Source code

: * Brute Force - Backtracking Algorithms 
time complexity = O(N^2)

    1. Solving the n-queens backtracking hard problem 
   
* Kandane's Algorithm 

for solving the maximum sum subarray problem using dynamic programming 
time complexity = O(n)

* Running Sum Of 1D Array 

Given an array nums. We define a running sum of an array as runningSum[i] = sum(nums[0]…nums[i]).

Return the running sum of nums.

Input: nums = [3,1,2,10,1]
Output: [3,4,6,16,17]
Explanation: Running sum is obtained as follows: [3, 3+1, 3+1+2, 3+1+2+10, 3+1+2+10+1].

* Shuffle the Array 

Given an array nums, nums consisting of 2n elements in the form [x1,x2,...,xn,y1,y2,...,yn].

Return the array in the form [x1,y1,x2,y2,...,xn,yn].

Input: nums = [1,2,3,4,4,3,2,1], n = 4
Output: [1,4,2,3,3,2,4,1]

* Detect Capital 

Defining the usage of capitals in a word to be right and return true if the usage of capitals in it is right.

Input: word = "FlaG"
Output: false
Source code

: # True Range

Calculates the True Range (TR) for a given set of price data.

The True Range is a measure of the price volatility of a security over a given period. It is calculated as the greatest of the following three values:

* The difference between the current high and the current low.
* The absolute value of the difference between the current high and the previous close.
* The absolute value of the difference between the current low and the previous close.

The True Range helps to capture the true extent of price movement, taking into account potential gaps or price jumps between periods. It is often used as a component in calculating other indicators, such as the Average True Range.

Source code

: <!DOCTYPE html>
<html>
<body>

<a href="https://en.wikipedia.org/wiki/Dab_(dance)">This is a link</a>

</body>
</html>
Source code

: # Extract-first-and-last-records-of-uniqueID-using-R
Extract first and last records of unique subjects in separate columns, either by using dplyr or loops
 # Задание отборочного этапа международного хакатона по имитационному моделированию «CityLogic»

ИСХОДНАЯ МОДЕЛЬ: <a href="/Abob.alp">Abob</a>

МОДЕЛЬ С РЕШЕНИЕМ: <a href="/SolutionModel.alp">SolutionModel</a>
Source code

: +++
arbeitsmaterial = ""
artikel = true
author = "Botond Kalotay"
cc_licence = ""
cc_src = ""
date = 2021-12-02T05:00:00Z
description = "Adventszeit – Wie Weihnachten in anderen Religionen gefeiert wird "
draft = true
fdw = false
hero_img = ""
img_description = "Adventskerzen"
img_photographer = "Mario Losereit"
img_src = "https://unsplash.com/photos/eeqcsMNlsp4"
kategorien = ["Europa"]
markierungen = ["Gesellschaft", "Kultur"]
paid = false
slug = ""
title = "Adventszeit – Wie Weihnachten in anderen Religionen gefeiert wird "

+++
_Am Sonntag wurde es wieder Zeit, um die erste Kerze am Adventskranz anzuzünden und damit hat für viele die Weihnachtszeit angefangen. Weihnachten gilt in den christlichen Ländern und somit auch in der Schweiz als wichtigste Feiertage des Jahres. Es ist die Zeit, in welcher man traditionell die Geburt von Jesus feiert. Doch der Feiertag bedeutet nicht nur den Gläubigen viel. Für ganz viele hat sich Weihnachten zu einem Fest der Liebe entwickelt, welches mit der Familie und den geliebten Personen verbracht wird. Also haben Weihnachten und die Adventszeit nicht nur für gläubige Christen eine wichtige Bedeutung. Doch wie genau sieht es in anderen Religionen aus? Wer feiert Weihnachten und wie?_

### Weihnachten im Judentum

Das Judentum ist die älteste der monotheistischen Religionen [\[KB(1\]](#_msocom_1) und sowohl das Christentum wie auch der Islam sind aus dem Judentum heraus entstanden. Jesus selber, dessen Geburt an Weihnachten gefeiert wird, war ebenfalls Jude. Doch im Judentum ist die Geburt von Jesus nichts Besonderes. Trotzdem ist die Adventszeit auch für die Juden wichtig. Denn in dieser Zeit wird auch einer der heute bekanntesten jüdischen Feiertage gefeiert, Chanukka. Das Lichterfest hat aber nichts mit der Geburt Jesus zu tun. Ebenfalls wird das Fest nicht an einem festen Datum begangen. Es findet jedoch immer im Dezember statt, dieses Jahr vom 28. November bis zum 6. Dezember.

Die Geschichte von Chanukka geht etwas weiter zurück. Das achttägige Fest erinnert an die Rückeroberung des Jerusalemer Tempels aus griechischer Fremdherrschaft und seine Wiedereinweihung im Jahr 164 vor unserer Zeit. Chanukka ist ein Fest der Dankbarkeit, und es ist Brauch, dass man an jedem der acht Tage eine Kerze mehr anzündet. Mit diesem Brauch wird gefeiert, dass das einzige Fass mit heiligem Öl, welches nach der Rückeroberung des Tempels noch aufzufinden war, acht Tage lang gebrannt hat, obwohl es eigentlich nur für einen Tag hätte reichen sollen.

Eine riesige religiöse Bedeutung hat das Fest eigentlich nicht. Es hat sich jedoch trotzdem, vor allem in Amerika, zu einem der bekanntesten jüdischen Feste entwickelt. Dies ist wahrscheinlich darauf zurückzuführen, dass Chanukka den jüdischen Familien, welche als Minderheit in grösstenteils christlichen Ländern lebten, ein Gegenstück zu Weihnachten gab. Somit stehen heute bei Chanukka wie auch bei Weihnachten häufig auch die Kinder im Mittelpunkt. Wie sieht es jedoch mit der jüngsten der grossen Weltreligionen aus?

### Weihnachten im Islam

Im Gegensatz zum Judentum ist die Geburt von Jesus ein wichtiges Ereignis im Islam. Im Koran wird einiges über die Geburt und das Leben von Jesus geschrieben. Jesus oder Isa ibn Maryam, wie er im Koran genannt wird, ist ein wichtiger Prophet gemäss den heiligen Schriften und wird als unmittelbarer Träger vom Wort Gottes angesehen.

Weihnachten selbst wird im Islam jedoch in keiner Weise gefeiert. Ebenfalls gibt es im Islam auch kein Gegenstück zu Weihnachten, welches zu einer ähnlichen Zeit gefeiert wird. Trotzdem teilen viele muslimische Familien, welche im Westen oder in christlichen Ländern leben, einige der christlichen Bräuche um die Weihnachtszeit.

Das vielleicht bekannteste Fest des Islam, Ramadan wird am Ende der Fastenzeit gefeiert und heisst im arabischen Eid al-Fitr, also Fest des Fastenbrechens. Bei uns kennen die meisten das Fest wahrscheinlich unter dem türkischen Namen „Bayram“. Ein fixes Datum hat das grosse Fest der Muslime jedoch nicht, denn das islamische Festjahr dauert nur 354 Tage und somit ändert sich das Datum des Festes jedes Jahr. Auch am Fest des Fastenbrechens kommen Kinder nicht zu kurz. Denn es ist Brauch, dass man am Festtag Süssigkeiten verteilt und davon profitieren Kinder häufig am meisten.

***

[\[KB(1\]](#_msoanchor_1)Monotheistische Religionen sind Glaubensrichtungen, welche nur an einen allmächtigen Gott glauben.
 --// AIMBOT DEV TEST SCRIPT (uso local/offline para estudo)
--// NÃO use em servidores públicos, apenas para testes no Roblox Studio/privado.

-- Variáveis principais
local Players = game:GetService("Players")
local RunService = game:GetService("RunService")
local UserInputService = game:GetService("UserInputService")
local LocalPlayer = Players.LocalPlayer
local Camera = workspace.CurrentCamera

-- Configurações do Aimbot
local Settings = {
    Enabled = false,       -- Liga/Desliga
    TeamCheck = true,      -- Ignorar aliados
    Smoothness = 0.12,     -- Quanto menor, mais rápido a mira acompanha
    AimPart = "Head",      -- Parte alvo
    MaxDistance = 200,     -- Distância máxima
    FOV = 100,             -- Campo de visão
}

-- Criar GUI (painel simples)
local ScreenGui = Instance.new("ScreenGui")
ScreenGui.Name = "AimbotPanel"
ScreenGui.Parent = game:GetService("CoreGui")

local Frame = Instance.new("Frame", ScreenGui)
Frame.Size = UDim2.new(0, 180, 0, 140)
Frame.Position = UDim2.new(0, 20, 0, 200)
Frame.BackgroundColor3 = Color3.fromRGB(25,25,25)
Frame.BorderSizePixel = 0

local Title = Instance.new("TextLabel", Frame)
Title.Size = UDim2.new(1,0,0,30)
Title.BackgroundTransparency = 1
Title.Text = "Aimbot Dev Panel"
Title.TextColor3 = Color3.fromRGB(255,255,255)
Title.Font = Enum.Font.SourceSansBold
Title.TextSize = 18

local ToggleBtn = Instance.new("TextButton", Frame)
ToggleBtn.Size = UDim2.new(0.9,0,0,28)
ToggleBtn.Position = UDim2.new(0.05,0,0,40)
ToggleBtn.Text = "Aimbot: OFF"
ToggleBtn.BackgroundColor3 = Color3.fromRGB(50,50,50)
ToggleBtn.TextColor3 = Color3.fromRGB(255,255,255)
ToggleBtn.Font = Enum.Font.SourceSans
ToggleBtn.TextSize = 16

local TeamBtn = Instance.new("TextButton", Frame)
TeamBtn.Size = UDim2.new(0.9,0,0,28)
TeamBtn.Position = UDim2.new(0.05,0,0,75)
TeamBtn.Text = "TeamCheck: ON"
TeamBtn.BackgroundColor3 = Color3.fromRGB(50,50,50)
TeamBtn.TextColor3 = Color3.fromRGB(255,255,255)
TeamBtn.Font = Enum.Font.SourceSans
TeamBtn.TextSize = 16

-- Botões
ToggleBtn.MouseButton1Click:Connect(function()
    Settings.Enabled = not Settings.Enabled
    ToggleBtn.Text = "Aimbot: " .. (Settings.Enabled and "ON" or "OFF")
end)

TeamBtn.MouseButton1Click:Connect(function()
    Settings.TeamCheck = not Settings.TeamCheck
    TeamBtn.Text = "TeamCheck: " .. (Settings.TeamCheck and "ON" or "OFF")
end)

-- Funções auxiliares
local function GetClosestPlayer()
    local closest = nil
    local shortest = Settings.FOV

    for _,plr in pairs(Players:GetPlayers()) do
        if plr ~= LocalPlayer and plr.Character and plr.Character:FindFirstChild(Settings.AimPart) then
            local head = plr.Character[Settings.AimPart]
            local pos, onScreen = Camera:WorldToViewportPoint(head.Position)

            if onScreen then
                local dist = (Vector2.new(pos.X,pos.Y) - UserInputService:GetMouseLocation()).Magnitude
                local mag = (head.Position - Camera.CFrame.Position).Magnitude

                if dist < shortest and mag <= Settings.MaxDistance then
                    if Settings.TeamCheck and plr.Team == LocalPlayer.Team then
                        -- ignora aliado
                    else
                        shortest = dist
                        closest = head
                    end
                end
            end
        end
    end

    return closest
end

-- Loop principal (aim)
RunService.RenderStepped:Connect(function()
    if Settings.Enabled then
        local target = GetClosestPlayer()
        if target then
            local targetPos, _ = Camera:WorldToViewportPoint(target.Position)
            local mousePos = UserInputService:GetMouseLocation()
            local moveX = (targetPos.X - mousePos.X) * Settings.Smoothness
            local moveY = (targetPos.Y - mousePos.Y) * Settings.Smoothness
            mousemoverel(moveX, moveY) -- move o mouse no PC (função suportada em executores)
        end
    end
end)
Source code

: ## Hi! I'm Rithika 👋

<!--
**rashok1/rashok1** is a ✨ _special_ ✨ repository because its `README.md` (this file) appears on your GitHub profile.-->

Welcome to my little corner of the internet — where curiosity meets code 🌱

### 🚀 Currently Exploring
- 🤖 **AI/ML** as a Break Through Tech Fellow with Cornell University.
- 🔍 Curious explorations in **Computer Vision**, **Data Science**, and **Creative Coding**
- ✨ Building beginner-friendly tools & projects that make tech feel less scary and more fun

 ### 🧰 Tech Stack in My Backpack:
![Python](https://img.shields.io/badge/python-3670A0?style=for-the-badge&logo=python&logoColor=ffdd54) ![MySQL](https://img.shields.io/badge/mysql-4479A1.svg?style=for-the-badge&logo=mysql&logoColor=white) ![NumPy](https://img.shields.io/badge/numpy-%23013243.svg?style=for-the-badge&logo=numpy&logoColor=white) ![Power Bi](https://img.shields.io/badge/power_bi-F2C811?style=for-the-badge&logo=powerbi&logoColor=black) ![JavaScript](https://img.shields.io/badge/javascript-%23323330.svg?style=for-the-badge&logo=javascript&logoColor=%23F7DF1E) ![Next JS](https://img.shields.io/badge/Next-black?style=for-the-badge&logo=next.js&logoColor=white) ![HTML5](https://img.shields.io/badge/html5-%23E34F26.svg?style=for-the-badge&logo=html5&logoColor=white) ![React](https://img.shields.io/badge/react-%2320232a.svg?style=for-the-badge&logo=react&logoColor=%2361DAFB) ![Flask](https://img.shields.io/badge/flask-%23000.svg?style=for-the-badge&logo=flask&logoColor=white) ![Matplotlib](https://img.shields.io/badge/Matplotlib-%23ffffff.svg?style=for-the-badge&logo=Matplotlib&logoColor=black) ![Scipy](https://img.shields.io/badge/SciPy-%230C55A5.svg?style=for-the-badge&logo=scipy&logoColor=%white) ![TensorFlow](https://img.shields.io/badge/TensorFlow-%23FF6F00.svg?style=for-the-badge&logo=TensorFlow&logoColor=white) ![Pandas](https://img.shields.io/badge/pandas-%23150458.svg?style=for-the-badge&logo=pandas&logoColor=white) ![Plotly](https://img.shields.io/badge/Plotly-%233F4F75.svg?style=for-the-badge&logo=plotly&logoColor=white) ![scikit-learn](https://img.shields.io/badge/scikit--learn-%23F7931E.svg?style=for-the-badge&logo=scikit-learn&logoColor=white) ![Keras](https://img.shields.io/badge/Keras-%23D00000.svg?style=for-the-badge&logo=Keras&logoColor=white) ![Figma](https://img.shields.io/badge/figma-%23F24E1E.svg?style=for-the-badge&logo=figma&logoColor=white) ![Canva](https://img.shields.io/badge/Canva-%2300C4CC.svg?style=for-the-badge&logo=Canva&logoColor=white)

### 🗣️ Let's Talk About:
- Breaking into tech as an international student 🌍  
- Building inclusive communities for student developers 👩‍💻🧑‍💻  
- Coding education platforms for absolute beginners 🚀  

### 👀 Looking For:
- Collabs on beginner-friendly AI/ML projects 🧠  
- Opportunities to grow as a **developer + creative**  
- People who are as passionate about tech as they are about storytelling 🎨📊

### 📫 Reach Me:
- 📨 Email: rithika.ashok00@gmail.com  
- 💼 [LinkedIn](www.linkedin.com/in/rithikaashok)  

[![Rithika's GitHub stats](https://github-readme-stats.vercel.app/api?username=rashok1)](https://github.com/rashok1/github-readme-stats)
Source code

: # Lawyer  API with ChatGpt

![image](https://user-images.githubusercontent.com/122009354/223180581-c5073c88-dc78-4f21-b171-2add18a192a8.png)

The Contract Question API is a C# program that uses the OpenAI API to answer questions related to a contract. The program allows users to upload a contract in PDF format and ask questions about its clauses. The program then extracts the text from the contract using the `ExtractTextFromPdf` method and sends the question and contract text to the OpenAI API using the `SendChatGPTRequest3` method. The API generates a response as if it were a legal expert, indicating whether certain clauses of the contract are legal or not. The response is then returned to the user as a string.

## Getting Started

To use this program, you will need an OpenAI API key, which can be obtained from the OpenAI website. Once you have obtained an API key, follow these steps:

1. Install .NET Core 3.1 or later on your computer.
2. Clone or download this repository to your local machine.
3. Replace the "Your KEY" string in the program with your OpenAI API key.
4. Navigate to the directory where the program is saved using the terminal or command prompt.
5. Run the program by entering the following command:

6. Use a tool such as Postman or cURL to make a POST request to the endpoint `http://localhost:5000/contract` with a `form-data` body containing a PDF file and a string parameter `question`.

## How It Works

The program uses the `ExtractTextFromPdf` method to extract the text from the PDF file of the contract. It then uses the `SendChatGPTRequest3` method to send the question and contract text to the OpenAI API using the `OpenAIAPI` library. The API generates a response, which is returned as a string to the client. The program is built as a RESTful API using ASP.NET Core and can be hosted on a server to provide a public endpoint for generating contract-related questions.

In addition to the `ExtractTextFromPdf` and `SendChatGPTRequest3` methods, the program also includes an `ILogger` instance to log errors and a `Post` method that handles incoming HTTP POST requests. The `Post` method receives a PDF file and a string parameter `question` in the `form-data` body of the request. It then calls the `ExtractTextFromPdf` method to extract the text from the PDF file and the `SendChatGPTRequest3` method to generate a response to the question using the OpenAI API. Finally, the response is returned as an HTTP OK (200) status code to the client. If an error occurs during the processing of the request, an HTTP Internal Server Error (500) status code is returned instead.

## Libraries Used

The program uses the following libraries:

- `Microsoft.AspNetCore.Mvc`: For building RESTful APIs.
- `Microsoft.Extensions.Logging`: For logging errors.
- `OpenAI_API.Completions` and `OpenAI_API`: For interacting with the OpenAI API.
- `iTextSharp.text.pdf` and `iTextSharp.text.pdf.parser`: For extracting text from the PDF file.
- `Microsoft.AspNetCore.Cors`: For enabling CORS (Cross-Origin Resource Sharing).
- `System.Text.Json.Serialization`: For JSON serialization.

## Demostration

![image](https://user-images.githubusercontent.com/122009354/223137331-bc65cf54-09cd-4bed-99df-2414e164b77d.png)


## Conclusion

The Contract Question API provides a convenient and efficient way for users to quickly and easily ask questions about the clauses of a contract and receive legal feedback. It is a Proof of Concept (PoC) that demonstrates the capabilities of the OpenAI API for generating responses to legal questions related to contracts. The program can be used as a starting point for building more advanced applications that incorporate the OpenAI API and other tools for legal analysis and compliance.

======

> [TASK REQUIREMENTS] From the first line of the data above to the line holding "Output: [3,4,6,16,17]", reproduce each line exactly; emit no other lines.

> [EXERCISE RESPONSE]
Source code

: * Brute Force - Backtracking Algorithms 
time complexity = O(N^2)

    1. Solving the n-queens backtracking hard problem 
   
* Kandane's Algorithm 

for solving the maximum sum subarray problem using dynamic programming 
time complexity = O(n)

* Running Sum Of 1D Array 

Given an array nums. We define a running sum of an array as runningSum[i] = sum(nums[0]…nums[i]).

Return the running sum of nums.

Input: nums = [3,1,2,10,1]
Output: [3,4,6,16,17]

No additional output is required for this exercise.